Stored data:
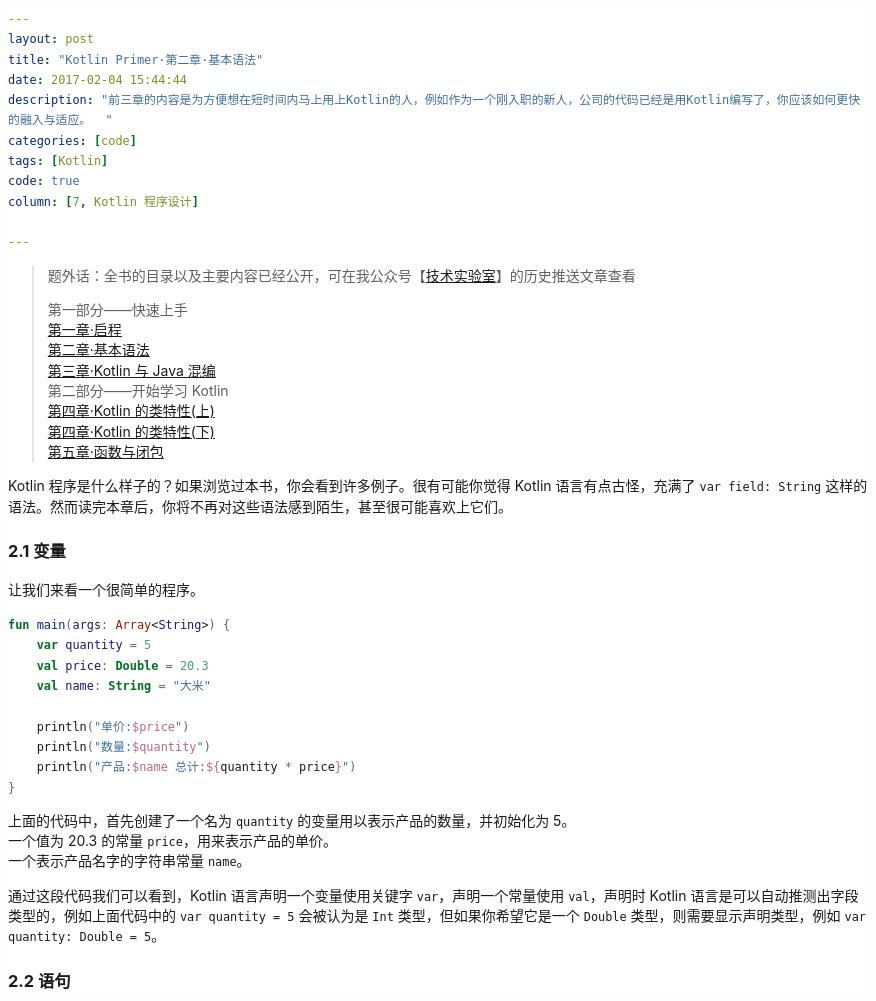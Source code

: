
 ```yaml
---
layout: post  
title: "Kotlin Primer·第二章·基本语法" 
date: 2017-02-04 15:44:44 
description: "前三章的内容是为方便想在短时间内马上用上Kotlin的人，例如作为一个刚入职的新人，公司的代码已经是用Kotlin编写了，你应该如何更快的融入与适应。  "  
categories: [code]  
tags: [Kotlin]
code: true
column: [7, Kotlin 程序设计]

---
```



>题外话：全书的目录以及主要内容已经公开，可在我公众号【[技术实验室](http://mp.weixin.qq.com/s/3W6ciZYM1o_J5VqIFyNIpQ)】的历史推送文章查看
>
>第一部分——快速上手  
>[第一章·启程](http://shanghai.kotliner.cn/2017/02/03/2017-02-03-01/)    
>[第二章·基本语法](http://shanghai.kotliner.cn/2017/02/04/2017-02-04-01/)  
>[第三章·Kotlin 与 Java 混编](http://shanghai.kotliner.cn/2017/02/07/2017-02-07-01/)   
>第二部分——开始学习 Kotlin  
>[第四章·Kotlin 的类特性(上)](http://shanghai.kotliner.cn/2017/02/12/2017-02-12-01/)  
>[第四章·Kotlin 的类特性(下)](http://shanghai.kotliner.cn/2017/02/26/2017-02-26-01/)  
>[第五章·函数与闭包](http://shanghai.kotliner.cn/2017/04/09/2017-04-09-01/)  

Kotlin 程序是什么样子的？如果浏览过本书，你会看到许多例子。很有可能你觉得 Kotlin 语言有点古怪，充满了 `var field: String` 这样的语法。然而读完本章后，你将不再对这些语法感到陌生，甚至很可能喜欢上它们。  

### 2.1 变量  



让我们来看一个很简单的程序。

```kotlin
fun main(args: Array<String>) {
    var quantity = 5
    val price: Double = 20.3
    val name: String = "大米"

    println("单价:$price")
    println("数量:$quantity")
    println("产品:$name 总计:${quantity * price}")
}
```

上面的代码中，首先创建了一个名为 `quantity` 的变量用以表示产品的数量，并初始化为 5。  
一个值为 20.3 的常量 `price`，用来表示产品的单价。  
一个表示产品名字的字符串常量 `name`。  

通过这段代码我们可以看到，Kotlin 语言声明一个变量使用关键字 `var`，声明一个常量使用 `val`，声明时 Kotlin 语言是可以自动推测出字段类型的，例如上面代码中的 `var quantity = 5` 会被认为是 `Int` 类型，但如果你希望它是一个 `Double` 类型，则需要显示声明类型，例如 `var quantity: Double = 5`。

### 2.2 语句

Task requirements: If a line in the entries above has the word "name", copy it.

Task result:
    val name: String = "大米"
    println("产品:$name 总计:${quantity * price}")
一个表示产品名字的字符串常量 `name`。  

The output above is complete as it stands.